§ Goal of the exercise
Look through the listing underneath for "Altmetriky", and copy every line that has it.

----------------

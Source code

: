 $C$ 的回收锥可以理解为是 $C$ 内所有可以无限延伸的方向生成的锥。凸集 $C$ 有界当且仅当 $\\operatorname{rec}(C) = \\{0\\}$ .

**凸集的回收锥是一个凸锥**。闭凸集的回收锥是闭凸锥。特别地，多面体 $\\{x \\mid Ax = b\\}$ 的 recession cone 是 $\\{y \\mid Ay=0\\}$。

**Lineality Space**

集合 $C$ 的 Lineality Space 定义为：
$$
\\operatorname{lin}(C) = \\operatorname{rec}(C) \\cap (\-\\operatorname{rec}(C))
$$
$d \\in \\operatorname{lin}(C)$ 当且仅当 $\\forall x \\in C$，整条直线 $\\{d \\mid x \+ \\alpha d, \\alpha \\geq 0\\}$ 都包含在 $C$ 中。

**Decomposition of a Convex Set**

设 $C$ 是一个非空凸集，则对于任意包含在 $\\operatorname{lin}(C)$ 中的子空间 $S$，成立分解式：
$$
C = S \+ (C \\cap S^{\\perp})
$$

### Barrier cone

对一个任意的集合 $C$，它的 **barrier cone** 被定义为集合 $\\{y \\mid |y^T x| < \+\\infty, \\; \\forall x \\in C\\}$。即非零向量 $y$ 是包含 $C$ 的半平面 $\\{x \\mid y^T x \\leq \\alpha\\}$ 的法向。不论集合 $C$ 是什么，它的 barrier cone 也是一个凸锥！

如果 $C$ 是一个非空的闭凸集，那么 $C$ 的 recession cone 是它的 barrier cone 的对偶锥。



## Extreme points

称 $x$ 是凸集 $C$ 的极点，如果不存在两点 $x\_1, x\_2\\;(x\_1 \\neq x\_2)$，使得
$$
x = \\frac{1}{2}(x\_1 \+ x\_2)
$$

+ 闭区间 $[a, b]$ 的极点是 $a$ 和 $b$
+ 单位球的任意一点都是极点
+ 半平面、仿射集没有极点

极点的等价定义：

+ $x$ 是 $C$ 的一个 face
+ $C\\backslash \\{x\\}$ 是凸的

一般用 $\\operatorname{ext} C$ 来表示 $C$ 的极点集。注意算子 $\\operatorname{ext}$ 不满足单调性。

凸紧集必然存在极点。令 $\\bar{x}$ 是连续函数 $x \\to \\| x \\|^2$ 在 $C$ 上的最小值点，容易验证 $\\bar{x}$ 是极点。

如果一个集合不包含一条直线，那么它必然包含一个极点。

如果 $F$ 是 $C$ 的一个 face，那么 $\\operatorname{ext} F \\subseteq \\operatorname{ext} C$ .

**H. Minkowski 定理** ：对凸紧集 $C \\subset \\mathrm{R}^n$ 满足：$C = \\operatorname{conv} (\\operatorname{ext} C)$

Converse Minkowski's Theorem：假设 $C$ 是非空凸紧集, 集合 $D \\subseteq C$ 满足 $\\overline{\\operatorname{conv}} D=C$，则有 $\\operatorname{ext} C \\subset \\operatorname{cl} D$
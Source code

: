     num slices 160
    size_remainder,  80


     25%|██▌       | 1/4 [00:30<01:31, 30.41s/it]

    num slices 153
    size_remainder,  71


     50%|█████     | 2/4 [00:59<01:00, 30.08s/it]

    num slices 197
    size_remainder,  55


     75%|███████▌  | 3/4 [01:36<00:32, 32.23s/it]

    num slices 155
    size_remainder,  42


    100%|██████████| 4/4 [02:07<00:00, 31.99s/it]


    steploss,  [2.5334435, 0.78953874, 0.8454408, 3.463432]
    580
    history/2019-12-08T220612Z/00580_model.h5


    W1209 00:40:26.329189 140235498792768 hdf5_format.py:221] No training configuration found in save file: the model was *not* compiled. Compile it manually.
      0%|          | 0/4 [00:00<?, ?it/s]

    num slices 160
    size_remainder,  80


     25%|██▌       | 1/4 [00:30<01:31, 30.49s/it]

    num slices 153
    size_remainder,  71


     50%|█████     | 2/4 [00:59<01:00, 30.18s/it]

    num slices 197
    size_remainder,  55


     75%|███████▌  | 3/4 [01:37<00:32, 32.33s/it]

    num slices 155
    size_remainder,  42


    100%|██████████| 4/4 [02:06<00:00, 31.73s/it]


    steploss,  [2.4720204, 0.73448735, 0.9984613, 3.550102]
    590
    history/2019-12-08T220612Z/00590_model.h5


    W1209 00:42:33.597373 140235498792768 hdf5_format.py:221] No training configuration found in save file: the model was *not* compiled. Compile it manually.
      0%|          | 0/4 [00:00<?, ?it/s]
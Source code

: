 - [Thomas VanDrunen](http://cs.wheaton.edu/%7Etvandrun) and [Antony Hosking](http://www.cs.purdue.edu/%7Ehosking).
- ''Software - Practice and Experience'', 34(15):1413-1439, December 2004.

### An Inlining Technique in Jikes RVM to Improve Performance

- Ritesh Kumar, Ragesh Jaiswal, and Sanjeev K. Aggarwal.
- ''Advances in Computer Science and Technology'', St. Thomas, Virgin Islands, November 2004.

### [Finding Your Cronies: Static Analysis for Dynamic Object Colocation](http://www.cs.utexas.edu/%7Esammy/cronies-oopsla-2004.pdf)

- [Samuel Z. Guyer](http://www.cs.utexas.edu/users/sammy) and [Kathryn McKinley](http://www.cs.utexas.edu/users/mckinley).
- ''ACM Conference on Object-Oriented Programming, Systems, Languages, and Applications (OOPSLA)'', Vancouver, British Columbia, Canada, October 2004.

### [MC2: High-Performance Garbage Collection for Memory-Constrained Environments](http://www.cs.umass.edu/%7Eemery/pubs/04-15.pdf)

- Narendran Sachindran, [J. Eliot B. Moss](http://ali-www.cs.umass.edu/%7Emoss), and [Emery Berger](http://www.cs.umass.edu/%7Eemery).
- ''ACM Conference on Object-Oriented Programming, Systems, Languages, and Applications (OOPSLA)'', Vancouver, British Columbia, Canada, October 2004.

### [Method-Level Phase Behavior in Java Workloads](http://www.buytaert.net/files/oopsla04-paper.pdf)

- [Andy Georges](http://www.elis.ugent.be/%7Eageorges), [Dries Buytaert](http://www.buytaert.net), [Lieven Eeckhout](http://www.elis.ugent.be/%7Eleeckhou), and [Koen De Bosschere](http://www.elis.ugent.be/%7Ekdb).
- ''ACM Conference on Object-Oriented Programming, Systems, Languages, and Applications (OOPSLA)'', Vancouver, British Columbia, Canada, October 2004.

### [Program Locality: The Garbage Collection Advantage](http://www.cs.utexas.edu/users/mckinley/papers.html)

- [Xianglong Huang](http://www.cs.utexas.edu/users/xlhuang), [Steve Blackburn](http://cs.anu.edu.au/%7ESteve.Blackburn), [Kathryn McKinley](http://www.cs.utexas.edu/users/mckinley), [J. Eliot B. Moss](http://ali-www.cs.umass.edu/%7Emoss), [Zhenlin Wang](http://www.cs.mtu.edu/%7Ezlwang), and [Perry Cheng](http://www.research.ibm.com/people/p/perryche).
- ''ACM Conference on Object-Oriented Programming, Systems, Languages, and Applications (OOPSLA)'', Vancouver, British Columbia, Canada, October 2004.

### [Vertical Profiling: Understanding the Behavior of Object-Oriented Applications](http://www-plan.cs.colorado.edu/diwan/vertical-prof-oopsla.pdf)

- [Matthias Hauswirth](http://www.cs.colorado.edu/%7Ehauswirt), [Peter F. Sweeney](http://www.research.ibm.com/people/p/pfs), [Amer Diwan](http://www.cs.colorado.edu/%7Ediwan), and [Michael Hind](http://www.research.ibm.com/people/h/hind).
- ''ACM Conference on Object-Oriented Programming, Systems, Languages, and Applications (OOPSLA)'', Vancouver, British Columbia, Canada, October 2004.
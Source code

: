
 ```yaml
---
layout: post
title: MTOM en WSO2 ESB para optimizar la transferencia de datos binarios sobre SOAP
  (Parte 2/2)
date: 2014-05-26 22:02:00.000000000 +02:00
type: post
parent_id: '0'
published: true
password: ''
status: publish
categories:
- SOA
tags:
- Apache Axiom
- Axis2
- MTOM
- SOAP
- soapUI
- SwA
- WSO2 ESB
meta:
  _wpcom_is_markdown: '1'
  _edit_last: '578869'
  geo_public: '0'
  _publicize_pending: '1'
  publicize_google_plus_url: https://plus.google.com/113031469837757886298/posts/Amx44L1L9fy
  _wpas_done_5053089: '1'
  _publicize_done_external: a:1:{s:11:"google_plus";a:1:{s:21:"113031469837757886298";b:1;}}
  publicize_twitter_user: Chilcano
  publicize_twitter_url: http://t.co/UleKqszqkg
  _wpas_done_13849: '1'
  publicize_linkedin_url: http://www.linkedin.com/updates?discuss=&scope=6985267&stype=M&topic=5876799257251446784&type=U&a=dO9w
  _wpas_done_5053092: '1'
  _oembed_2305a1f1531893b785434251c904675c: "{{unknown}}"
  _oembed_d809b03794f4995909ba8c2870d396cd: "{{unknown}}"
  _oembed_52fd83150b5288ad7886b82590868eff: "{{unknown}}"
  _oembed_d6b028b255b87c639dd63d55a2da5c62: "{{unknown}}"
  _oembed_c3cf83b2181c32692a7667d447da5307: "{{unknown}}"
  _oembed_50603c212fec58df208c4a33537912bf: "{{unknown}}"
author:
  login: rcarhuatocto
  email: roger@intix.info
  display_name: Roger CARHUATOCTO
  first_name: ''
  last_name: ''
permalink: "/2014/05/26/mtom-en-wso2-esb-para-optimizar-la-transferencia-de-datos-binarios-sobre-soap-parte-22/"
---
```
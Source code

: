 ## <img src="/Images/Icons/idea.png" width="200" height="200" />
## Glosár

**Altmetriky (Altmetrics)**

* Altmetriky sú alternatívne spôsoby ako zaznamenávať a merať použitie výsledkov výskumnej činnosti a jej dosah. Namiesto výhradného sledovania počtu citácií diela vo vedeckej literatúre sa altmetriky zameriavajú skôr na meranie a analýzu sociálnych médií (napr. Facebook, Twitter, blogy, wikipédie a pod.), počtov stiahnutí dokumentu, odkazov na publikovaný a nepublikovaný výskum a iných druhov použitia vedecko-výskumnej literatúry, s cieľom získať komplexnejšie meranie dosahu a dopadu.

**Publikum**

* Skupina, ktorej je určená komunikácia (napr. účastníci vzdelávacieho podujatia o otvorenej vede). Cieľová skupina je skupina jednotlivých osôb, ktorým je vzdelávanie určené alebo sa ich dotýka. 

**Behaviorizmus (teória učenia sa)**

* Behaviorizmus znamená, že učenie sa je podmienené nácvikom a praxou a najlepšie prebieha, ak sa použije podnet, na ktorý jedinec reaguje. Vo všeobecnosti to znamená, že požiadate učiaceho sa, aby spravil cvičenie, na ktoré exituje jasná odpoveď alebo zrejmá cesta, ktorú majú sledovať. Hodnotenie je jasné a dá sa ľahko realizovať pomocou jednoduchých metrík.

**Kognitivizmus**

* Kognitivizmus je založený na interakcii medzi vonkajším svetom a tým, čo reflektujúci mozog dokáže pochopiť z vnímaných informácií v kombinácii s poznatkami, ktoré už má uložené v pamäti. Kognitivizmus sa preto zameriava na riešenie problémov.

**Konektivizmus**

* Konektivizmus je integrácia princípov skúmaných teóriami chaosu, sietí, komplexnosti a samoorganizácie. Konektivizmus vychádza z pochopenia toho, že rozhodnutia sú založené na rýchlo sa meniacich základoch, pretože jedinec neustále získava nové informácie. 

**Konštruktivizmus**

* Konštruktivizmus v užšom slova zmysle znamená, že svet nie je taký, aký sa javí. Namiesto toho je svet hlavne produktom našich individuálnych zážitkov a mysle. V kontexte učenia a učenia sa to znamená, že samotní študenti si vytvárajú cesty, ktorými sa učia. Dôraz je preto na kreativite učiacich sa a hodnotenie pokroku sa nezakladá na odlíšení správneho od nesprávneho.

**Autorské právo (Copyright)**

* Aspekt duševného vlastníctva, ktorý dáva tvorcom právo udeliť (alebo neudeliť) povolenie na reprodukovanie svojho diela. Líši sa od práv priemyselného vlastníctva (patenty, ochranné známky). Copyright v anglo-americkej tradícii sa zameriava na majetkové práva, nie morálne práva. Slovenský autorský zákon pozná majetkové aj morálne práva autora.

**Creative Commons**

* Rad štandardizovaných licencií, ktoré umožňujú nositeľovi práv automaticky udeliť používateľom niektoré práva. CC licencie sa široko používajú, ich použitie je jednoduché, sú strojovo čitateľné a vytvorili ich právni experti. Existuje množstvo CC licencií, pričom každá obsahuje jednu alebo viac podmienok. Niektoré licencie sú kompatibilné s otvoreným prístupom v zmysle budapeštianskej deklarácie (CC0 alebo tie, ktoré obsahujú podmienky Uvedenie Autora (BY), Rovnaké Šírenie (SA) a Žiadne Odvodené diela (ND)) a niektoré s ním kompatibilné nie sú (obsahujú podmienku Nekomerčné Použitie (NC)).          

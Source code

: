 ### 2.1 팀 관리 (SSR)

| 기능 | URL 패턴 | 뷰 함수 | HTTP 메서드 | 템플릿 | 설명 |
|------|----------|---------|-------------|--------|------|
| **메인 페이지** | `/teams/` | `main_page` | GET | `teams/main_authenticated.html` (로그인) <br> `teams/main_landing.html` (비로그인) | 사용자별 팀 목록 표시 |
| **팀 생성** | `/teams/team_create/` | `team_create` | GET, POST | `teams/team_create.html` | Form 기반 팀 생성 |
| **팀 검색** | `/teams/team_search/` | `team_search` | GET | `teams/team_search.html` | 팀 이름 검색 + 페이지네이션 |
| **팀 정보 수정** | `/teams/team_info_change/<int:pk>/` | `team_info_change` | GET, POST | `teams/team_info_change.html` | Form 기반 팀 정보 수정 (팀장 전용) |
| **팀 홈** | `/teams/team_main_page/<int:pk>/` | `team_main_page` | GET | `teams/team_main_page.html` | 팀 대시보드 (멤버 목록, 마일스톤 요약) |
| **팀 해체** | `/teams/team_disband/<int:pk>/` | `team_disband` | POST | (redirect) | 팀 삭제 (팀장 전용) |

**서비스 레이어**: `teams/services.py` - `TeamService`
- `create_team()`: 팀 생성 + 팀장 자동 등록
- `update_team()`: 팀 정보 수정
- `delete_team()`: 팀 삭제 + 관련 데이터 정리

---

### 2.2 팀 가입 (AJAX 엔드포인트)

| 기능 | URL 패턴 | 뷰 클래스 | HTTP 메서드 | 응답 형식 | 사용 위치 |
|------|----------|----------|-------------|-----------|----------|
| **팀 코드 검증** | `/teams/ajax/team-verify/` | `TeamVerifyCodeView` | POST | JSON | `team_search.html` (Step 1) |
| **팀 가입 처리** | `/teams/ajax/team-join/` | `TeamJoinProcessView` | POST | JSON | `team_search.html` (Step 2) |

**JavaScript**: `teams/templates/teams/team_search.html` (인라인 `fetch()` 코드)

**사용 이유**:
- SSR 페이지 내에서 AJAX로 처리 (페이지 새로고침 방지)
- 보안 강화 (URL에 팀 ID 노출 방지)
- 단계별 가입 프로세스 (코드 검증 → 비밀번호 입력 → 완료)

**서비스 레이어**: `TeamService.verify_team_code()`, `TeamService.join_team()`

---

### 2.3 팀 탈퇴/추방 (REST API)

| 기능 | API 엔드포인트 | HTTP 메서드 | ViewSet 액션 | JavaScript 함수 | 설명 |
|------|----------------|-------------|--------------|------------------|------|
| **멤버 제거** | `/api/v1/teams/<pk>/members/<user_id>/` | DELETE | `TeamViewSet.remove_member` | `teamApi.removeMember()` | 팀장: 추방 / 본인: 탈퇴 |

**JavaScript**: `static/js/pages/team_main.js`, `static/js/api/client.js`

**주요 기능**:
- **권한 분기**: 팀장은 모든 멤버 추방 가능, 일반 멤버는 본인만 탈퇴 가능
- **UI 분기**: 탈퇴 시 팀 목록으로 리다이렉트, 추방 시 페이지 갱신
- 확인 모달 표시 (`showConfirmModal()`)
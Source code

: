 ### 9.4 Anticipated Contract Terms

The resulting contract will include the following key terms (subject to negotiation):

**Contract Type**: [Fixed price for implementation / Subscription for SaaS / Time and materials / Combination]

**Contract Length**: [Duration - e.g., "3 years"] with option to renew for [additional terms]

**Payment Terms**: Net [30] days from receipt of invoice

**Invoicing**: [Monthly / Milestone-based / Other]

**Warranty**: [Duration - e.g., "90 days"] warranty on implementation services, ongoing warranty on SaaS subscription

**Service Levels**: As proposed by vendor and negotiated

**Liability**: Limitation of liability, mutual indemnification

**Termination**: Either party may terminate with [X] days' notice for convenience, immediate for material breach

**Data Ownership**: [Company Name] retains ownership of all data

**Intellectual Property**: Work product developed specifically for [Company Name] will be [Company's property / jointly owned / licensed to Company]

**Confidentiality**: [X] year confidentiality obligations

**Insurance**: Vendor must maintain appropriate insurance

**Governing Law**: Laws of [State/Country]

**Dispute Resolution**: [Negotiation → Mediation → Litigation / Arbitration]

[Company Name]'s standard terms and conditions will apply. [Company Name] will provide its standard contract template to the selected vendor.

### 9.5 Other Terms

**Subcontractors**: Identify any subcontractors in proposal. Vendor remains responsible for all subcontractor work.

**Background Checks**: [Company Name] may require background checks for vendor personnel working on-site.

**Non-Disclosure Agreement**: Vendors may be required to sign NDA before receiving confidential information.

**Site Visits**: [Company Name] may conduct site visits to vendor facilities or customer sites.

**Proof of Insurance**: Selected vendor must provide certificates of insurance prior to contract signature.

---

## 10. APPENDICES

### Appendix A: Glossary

----------------

§ Output of the task
**Altmetriky (Altmetrics)**
* Altmetriky sú alternatívne spôsoby ako zaznamenávať a merať použitie výsledkov výskumnej činnosti a jej dosah. Namiesto výhradného sledovania počtu citácií diela vo vedeckej literatúre sa altmetriky zameriavajú skôr na meranie a analýzu sociálnych médií (napr. Facebook, Twitter, blogy, wikipédie a pod.), počtov stiahnutí dokumentu, odkazov na publikovaný a nepublikovaný výskum a iných druhov použitia vedecko-výskumnej literatúry, s cieľom získať komplexnejšie meranie dosahu a dopadu.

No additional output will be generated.